Britain loves baking. A nation was glued to its screens to see Nadiya Hussain win The Great British Bakeoff recently, as if a TV cookery show actually mattered.
Me too. In fact, I am so down with the Great British Bake Off that I agreed to be a judge in an art homage to it, called Edible Masterpieces. The Art Fund contest challenges art- and food-lovers to create culinary tributes to artworks. It’s very much an attempt to grab some of that Mary Berry cool for art – my fellow judges this week included 2013 Bake Off winner Frances Quinn, though we gave first prize to just about the only entry that was not a bake.
Priley Riley’s winning Edible Masterpiece is a recreation of God and Adam from the Sistine Chapel ceiling – made out of satsumas. The satsumas are wittily arranged across two plates to give an effective image of Michelangelo’s Creation of Adam.
Other impressive entries included GF Watts’ painting Hope re-created as a sugar sculpture, a gingerbread version of Antony Gormley’s Field for the British Isles, and a chocolate rendition of an Alexander McQueen corset. There were cakes that looked like Anglo-Saxon designs and a set of modern art cupcakes featuring little icing replicas of everything from Munch’s The Scream to Warhol’s Marilyn.
It was sweet.
But it did worry me. When I signed up for Edible Masterpieces, the current series of Bake Off had not yet begun. By the time we sat down (over cakes, naturally) to reach our verdict, the national culture had apparently been transformed by TV baking and the passions it can arouse. Nadiya’s victory was a major moment in the history of Britain, a delicious triumph for whatever view of society you happen to hold.
Oh come on. A cake is a cake. The nice thing about Edible Masterpieces is that it does not pretend food is the same as art. Food is not profound; it is not philosophical. It is a necessity that we turn into a luxury. You can do a lot of things in food, but you can’t rival the effect of a Mark Rothko painting let alone the Sistine Chapel.
The clever thing about making a Michelangelo out of satsumas is that, quite clearly, it does not replace the real thing. It is a playful tribute, no more, no less. As it happens Michelangelo had very little interest in food. He was too busy creating sublime art to worry about his tea. Friends used to send him cheese to make sure he didn’t starve.

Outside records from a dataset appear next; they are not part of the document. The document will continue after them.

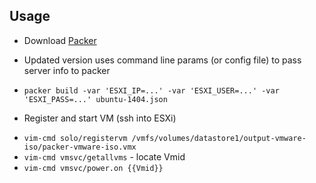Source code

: Usage
-----

* Download [Packer](https://www.packer.io/downloads.html)

* Updated version uses command line params (or config file) to pass server info to packer

* `packer build -var 'ESXI_IP=...' -var 'ESXI_USER=...' -var 'ESXI_PASS=...' ubuntu-1404.json`

* Register and start VM (ssh into ESXi)
 - `vim-cmd solo/registervm /vmfs/volumes/datastore1/output-vmware-iso/packer-vmware-iso.vmx`
 - `vim-cmd vmsvc/getallvms` - locate Vmid
 - `vim-cmd vmsvc/power.on {{Vmid}}`
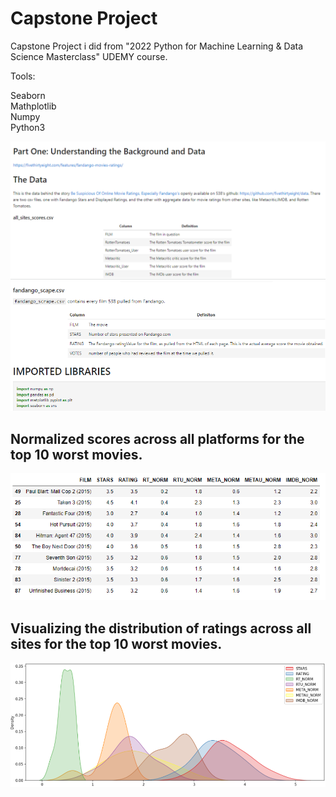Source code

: 
# Capstone Project

Capstone Project i did from "2022 Python for Machine Learning & Data Science Masterclass" UDEMY course.

Tools:

Seaborn\
Mathplotlib\
Numpy\
Python3

![](1.png)
![](2.png)

## Normalized scores across all platforms for the top 10 worst movies.
![](3.png)
## Visualizing the distribution of ratings across all sites for the top 10 worst movies.
![](4.png)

Art can touch the parts that cakes will never reach. If you visit the real Sistine Chapel, you get lunch in a huge Vatican cafeteria. Then you stand under the ceiling and look up into another realm, another reality – the dizzying world of Michelangelo’s imagination. A place beyond baking.
Food is a joy but it does not mean anything. Great art feeds the soul. It matters so much more than cakes, in the end.